Each record below needs to be written out exactly as it appears.

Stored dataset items
=======

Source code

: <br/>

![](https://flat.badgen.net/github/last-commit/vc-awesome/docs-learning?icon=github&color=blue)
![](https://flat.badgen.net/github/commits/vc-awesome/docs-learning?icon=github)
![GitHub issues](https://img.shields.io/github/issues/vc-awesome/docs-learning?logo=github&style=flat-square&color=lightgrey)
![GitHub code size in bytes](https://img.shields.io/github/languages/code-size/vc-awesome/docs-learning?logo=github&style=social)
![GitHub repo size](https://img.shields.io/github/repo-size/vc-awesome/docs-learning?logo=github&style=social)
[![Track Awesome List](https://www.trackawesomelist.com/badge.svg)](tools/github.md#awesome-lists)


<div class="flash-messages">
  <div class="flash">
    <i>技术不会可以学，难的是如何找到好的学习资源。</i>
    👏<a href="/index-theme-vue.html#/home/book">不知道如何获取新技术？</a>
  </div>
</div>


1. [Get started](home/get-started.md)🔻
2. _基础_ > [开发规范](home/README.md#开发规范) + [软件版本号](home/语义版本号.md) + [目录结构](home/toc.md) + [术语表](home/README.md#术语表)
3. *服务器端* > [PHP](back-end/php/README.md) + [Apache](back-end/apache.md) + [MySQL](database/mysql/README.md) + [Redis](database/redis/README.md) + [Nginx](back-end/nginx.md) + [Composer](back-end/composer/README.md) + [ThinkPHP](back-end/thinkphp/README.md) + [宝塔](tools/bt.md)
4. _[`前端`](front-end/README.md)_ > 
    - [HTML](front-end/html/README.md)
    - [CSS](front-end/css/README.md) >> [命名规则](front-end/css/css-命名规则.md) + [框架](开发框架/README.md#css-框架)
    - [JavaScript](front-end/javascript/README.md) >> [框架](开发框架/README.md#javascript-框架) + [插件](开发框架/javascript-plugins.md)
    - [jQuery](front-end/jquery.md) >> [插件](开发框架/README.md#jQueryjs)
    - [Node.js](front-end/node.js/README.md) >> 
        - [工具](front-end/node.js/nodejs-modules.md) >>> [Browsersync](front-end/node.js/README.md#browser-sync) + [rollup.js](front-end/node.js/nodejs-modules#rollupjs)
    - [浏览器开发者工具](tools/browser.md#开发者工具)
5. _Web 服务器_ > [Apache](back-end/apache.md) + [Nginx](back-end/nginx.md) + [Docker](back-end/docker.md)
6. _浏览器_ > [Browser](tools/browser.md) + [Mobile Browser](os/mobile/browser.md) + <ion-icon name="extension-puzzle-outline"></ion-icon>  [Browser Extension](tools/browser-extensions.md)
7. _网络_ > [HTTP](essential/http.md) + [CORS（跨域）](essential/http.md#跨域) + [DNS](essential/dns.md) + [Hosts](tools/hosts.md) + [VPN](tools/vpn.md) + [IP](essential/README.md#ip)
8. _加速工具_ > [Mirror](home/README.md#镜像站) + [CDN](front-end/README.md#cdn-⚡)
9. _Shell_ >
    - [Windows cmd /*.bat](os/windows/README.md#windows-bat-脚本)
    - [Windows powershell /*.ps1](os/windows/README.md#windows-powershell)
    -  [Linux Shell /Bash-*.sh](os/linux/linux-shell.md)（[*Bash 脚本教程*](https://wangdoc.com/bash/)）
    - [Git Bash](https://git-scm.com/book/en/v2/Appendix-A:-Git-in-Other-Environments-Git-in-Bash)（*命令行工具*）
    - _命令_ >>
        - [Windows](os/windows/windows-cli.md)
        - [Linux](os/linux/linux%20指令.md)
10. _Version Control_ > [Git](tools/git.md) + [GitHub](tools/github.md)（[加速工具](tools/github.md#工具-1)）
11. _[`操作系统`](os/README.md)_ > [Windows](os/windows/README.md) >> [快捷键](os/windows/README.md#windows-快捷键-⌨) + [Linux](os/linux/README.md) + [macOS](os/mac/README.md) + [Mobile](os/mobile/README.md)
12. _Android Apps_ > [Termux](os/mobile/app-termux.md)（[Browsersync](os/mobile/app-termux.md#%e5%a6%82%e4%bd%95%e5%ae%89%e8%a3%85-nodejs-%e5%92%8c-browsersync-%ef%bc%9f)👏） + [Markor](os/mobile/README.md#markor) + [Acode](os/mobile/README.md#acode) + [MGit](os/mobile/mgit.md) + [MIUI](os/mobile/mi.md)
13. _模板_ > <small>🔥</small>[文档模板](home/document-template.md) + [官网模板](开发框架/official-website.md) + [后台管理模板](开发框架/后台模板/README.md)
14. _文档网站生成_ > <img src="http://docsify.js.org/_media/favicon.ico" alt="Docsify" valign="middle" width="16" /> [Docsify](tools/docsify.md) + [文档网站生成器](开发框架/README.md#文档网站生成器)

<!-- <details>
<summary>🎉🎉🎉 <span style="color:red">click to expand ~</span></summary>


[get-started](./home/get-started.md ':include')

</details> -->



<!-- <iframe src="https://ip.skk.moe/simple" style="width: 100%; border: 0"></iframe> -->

=======

Response area ::
Source code

: <br/>

![](https://flat.badgen.net/github/last-commit/vc-awesome/docs-learning?icon=github&color=blue)
![](https://flat.badgen.net/github/commits/vc-awesome/docs-learning?icon=github)
![GitHub issues](https://img.shields.io/github/issues/vc-awesome/docs-learning?logo=github&style=flat-square&color=lightgrey)
![GitHub code size in bytes](https://img.shields.io/github/languages/code-size/vc-awesome/docs-learning?logo=github&style=social)
![GitHub repo size](https://img.shields.io/github/repo-size/vc-awesome/docs-learning?logo=github&style=social)
[![Track Awesome List](https://www.trackawesomelist.com/badge.svg)](tools/github.md#awesome-lists)


<div class="flash-messages">
  <div class="flash">
    <i>技术不会可以学，难的是如何找到好的学习资源。</i>
    👏<a href="/index-theme-vue.html#/home/book">不知道如何获取新技术？</a>
  </div>
</div>


1. [Get started](home/get-started.md)🔻
2. _基础_ > [开发规范](home/README.md#开发规范) + [软件版本号](home/语义版本号.md) + [目录结构](home/toc.md) + [术语表](home/README.md#术语表)
3. *服务器端* > [PHP](back-end/php/README.md) + [Apache](back-end/apache.md) + [MySQL](database/mysql/README.md) + [Redis](database/redis/README.md) + [Nginx](back-end/nginx.md) + [Composer](back-end/composer/README.md) + [ThinkPHP](back-end/thinkphp/README.md) + [宝塔](tools/bt.md)
4. _[`前端`](front-end/README.md)_ > 
    - [HTML](front-end/html/README.md)
    - [CSS](front-end/css/README.md) >> [命名规则](front-end/css/css-命名规则.md) + [框架](开发框架/README.md#css-框架)
    - [JavaScript](front-end/javascript/README.md) >> [框架](开发框架/README.md#javascript-框架) + [插件](开发框架/javascript-plugins.md)
    - [jQuery](front-end/jquery.md) >> [插件](开发框架/README.md#jQueryjs)
    - [Node.js](front-end/node.js/README.md) >> 
        - [工具](front-end/node.js/nodejs-modules.md) >>> [Browsersync](front-end/node.js/README.md#browser-sync) + [rollup.js](front-end/node.js/nodejs-modules#rollupjs)
    - [浏览器开发者工具](tools/browser.md#开发者工具)
5. _Web 服务器_ > [Apache](back-end/apache.md) + [Nginx](back-end/nginx.md) + [Docker](back-end/docker.md)
6. _浏览器_ > [Browser](tools/browser.md) + [Mobile Browser](os/mobile/browser.md) + <ion-icon name="extension-puzzle-outline"></ion-icon>  [Browser Extension](tools/browser-extensions.md)
7. _网络_ > [HTTP](essential/http.md) + [CORS（跨域）](essential/http.md#跨域) + [DNS](essential/dns.md) + [Hosts](tools/hosts.md) + [VPN](tools/vpn.md) + [IP](essential/README.md#ip)
8. _加速工具_ > [Mirror](home/README.md#镜像站) + [CDN](front-end/README.md#cdn-⚡)
9. _Shell_ >
    - [Windows cmd /*.bat](os/windows/README.md#windows-bat-脚本)
    - [Windows powershell /*.ps1](os/windows/README.md#windows-powershell)
    -  [Linux Shell /Bash-*.sh](os/linux/linux-shell.md)（[*Bash 脚本教程*](https://wangdoc.com/bash/)）
    - [Git Bash](https://git-scm.com/book/en/v2/Appendix-A:-Git-in-Other-Environments-Git-in-Bash)（*命令行工具*）
    - _命令_ >>
        - [Windows](os/windows/windows-cli.md)
        - [Linux](os/linux/linux%20指令.md)
10. _Version Control_ > [Git](tools/git.md) + [GitHub](tools/github.md)（[加速工具](tools/github.md#工具-1)）
11. _[`操作系统`](os/README.md)_ > [Windows](os/windows/README.md) >> [快捷键](os/windows/README.md#windows-快捷键-⌨) + [Linux](os/linux/README.md) + [macOS](os/mac/README.md) + [Mobile](os/mobile/README.md)
12. _Android Apps_ > [Termux](os/mobile/app-termux.md)（[Browsersync](os/mobile/app-termux.md#%e5%a6%82%e4%bd%95%e5%ae%89%e8%a3%85-nodejs-%e5%92%8c-browsersync-%ef%bc%9f)👏） + [Markor](os/mobile/README.md#markor) + [Acode](os/mobile/README.md#acode) + [MGit](os/mobile/mgit.md) + [MIUI](os/mobile/mi.md)
13. _模板_ > <small>🔥</small>[文档模板](home/document-template.md) + [官网模板](开发框架/official-website.md) + [后台管理模板](开发框架/后台模板/README.md)
14. _文档网站生成_ > <img src="http://docsify.js.org/_media/favicon.ico" alt="Docsify" valign="middle" width="16" /> [Docsify](tools/docsify.md) + [文档网站生成器](开发框架/README.md#文档网站生成器)

<!-- <details>
<summary>🎉🎉🎉 <span style="color:red">click to expand ~</span></summary>


[get-started](./home/get-started.md ':include')

</details> -->



<!-- <iframe src="https://ip.skk.moe/simple" style="width: 100%; border: 0"></iframe> -->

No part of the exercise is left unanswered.